Unterschreibe ich alles; aber das galt doch genauso schon für Vermeer und vorherige Generationen...
Mit zunehmenden Gesamtmarktanteil differenziert AMD sein Portfolio ja immer weiter.

Aber auch Intel scheint sich über die optimale Versorgung dieses Marktsegments nicht ganz sicher zu sein. Nachdem es lange Zeit 115X-/1200-Xeons für Workstation und Entry-Level-Server gab, wurde ersterer Markt mit Alder Lake auf "Core" umgestellt und nur noch über W-PCHs vom Mainstream-Desktop abgeteilt und bei kleinen Servern tat sich gar nichts mehr – der Markt dürfte Cloud-bedingt auch drastisch geschrumpft sein, die Hybrid-Technik wurde für andere Anwendungsgebiete entwickelt. Ende 2023 (meiner Erinnerung nach) kamen dann plötzlich doch Sockel-1700-"Xeon" für Edge & Entry Level. Scheinbar hat die bis dato auch von AMD praktizierte, strickte horizontale Teilung doch nicht so gut funktioniert, wie geplant.
Gibt es dazu irgendwelche Tests, die das mit CPUs jünger als 3 Jahre belegen? Evtl. ist es auch einfach nur ECC, was da einwirkt und die CPU gar nicht das Problem ist?
GGf. mal ein Thema für
@PCGH_Dave
Mir wären keine Tests bekannt und ich sehe von den Architekturen her auch keine Grundlage. Abgesehen von einigen Pentium-4-Sondervarianten, die 64 Bit vor der allgemeinen Einführung freigeschaltet haben, sind mir seit dem Pentium Pro keine CPUs für das Workstation-Segment (respektive das, was man heute so nennt) bekannt, deren Technik grundlegend über das seinerzeit übliche Mainstream-Pendant hinausgeht. Natürlich glänz(t)en Sockel 2066er und ihre Nachfolger gegenüber 115X/1700 (aber nicht 1200^^) mit AVX512-Unterstützung, aber das galt für "Core"- wie auch für "Xeon"-SKUs und ist einfach die horizontale Stratifizierung am Markt. Selbst für CPUs mit erweiterten Befehlssätzen gilt aber: Sie rechnen nicht "präziser" als solche ohne.
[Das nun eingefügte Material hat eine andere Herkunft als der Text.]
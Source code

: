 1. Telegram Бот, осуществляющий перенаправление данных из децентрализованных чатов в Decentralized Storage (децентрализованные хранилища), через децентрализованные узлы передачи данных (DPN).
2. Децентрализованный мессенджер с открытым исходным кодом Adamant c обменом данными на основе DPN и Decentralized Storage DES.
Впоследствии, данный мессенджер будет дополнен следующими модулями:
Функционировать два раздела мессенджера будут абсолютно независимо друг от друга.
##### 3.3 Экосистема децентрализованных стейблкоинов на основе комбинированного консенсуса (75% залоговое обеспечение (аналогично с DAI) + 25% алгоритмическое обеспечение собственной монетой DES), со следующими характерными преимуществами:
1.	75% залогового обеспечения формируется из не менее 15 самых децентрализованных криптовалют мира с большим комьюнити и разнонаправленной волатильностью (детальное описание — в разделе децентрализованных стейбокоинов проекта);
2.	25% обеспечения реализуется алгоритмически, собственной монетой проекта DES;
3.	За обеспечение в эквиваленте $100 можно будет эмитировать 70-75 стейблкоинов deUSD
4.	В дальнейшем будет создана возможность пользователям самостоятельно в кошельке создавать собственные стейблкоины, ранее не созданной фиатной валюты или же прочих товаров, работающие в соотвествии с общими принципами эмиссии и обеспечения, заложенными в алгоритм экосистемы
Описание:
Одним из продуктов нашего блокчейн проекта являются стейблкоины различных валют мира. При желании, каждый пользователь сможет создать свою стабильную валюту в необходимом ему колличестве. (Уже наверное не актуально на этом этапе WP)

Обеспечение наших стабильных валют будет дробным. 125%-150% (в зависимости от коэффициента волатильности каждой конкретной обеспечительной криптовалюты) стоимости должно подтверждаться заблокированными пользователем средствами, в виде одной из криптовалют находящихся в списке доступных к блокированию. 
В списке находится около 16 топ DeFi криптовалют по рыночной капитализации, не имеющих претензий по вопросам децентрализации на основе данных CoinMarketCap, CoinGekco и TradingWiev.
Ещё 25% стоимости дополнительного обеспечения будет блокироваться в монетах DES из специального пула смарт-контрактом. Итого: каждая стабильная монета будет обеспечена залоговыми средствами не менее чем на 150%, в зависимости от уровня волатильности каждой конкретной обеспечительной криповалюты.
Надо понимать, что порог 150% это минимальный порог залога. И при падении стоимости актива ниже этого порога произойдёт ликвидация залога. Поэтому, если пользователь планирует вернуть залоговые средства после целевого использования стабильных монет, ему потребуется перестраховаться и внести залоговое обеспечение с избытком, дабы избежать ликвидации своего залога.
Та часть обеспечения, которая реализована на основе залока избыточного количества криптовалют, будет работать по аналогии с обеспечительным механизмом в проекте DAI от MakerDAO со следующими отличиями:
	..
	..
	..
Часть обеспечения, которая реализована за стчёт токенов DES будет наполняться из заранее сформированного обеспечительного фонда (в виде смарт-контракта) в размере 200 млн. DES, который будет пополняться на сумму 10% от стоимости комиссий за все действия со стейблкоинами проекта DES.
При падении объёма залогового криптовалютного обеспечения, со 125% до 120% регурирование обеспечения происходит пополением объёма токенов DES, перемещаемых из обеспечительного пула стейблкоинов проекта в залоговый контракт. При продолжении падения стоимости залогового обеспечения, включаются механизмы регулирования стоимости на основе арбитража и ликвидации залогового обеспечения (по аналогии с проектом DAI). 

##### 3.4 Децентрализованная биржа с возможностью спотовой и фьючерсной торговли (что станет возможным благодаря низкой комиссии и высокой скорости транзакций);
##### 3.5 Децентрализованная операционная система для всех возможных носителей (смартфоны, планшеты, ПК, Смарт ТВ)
Jede stabile CPU rechnet 100 Prozent präzise, denn abweichende Ergebnisse sind in einem deterministischem System nicht vorgesehen und führen zum Absturz; es gibt immer nur genau ein Ergebnis für jede Aufgabenstellung, das richtig ist. Einzig die Bearbeitungsgeschwindigkeit kann sich drastisch unterscheiden – 64 Bit Fließkomma auf einem 16-Bit-Integer-Rechenwerk ist zwar mit entsprechender Software möglich, aber verschlingt viel mehr Durchgänge als mit einer 64-Bit-CPU.
Die einzige Hardware-Grenze für Rechenpräzision, die mir noch einfallen würde, wäre die Speichergröße. Da sind Desktop-Modelle in der Tat eingeschränkt und wenn man sein Modell verkleinern muss, damit es überhaupt in den RAM passt, sinkt natürlich die Genauigkeit. Aber 192 GiB präzisionskritische, widerholt benötigte/nicht auf SSD auslagerbare Daten muss man erst einmal zusammen bekommen.